Manche meinen, das 9-Euro-Ticket sei ein ‘Schnäppchen-Ticket’. Nein Leute, weit gefehlt. Es ermöglicht Menschen, die normalerweise nicht reisen können, an etwas teilzuhaben, das wir mal als Bürgerrecht definiert haben.

Was sehe ich auf meine Reisen, wenn ich gerade nicht den Menschen zuhöre?

Odenwald – hier scheint die Welt noch in Ordnung zu sein.

Doch am nächsten Morgen studiere ich eine traurige Liebesgeschichte an der Station, an der ich auf meinen Zug warte.

Frankfurt – ich surfe mit meinem Sohn abends durch die Stadt – und wir finden in Hausen die Brotfabrik, in meinen Frankfurter Tagen ein Kulturzentrum – wieder und essen dort lecker.

Am nächsten Tag muss ich quer durch die Stadt in den Osten fahren, um zu meinem Zug zu kommen.

Ich kenne das Ostend gut – von früher. Heute finde ich einen zerrissenen Ort vor – zwischen Kapital und Kommerz

und lost spaces.

Gießen – zwei Herzensgute,

ein gesegneter Garten

und sein König

– Caruso – empfangen mich.

Bad Ems – Auf dem Weg dorthin die Lahn entlang sehe ich immer wieder tote Fichtenareale.

Auch hier heißen mich zwei aufrechte, liebenswerte Menschen willkommen. Sie leben ebenfalls in einem Garten, aber eben anders.

Nicht weit entfernt liegt über Koblenz die Festung Ehrenbreitstein. Sie stammt aus dem 16. Jahrhundert und thront über Koblenz auf der rechten Rheinseite. Im Nationalsozialismus wurde sie im Zuge der Kriegsvorbereitungen ausgebaut und erweitert. Das atmen die Gemäuer heute noch.

Doch im Sommer finden dort regelmäßig kleine Konzerte oder größere Events statt.

An diesem Abend wollen wir Lulo Reinhardt sehen – anschließend tritt eine junge Brasilianerin auf – Fernanda Santanna – whow.
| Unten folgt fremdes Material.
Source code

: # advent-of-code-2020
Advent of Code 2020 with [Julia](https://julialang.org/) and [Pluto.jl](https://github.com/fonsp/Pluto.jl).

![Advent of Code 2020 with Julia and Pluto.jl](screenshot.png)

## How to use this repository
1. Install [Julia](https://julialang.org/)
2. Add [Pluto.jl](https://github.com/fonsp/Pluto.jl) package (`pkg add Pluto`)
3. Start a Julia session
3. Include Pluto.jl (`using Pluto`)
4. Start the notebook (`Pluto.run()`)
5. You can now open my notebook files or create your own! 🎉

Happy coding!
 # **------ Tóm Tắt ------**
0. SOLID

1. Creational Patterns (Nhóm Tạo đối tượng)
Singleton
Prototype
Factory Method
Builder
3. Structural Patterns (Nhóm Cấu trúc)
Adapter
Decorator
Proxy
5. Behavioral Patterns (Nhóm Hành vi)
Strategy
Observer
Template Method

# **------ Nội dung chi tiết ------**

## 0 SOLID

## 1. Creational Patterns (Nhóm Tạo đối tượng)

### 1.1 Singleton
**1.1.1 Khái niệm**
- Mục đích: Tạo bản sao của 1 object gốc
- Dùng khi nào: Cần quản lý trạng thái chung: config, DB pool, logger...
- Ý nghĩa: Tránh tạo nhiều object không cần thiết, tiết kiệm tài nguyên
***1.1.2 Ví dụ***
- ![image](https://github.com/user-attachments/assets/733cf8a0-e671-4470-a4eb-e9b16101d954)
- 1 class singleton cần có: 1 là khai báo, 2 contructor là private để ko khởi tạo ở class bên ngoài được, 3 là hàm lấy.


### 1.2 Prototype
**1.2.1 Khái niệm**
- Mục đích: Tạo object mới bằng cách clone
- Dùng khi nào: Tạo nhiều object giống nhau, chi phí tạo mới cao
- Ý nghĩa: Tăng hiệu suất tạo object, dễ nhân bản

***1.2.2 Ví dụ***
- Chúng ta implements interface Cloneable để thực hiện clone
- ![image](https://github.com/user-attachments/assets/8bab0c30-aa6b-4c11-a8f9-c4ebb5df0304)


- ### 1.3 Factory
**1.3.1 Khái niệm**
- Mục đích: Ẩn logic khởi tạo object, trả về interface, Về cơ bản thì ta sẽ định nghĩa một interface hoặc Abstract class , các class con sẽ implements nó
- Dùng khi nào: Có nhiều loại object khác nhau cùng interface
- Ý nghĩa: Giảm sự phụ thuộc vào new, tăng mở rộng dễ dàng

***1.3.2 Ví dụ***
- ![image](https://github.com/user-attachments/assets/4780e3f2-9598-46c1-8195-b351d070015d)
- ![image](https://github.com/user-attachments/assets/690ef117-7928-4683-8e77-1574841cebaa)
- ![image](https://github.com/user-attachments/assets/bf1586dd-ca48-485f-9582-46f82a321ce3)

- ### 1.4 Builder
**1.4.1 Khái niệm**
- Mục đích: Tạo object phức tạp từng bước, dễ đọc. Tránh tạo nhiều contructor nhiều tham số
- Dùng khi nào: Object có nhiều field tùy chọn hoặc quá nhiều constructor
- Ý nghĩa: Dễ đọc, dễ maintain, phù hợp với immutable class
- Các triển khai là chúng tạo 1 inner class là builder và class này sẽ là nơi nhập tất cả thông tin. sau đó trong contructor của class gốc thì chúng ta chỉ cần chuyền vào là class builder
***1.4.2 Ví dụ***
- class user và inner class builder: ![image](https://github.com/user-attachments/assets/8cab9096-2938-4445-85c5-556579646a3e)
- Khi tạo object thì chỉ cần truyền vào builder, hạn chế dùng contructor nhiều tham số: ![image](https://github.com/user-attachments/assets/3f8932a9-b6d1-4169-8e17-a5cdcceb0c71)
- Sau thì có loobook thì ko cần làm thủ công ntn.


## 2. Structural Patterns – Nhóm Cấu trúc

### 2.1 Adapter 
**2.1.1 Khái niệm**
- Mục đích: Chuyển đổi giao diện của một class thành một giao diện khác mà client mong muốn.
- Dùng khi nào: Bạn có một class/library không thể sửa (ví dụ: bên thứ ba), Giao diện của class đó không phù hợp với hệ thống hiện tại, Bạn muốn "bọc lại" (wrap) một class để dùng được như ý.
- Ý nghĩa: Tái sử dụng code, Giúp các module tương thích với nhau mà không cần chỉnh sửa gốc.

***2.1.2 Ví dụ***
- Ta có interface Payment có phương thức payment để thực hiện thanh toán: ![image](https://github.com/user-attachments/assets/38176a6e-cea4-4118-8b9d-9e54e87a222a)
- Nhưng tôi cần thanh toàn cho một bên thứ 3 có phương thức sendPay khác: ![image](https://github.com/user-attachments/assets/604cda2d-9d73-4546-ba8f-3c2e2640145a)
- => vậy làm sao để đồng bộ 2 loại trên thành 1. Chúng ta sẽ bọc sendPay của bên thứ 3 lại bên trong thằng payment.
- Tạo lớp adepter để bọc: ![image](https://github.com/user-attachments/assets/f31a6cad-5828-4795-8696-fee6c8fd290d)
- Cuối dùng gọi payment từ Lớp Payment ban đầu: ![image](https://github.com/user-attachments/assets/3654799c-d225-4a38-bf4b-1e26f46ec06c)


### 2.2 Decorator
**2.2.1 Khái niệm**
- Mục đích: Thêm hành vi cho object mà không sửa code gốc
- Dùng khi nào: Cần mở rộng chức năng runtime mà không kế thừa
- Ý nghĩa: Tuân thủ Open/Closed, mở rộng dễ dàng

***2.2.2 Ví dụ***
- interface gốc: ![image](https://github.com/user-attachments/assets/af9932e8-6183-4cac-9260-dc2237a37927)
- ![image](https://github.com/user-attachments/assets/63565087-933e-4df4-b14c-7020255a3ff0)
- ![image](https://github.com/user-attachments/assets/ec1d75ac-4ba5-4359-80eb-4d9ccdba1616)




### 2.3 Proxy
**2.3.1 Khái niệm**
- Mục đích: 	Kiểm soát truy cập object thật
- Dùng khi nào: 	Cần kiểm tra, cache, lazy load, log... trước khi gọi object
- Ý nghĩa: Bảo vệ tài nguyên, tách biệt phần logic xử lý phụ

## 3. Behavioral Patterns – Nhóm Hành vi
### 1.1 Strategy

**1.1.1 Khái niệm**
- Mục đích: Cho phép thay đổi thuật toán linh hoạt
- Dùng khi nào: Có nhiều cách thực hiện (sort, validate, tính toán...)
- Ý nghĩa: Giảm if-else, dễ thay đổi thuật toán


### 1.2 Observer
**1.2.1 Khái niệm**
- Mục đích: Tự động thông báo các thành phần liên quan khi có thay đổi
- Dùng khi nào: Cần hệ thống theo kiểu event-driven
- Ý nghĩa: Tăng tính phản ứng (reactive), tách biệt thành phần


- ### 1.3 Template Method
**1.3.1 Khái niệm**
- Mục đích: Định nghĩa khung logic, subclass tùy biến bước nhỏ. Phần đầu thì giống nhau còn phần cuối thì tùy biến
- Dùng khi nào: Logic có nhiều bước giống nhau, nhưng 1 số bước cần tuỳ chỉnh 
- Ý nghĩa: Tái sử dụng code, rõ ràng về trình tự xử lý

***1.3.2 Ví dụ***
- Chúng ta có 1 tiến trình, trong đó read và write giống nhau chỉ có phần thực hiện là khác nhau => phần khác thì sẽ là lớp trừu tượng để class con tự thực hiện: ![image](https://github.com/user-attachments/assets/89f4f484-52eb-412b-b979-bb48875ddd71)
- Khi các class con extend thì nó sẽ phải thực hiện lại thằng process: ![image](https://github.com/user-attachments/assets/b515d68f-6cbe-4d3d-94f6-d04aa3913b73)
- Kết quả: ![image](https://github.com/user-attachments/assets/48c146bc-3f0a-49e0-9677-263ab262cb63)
Ein kleiner Vorgeschmack auf das kommende Festival im Vogelsberg.

Rhein und Mosel zeigen schon bedenklich viele Sandbänke – und es ist erst Mitte Juli. In einem Moseldorf an einer Kirche entdecke ich eine Figur, Teil einer Kreuzigungsgruppe. Dieses Gesicht hat es mir angetan. In welches Grauen blickt die Frau?

Am nächsten Tag will ich zurück nach Gießen – und die Verbindung zeigt mir ein Schienenersatzversprechen an. Ich fahre also los – und komme bis Limburg. Als ich aussteige und den Bus suche, finde ich weit und breit keinen, auch niemanden, der mich informieren könnte. Es ist Sonntag.

Ich frage mich durch und nach einer Weile erfahre ich, wo in etwa der Bus nach Weilburg stehen könnte. Ich laufe durch eine Unterführung, finde einen Busbahnhof, jedoch keine Busse weit und breit.

Man muss genau hinsehen und ein bisschen hin- und herlaufen, um die Haltestelle für den Ersatzverkehr zu finden.

Dort haben sich inzwischen auch andere Gestrandete eingefunden, einige machen sich schon mit ihren Schlauphone kundig. Es soll einen Bus geben, aber erst um halb sieben. Gut, denke ich, dann lohnt das Warten. Aber um 20 vor sieben ist noch kein Bus da. Dann heißt es, es komme ein Bus, der bringe uns aber nur bis zum ICE-Bahnhof. Dann müsse man den Zug nach Frankfurt nehmen, um von dort nach Gießen zu gelangen. Puh – ich rechne und denke an den Umweg, den man zur Zeit von Frankfurt über Hanau nach Gießen nehmen muss.

Ich zücke mein Dummphone (es kann nur telefonieren) – und rufe bei Freunden an. Yippie – in einer Stunde wird meine Freundin da sein – und mich und zwei weitere Frauen nach Gießen mitnehmen.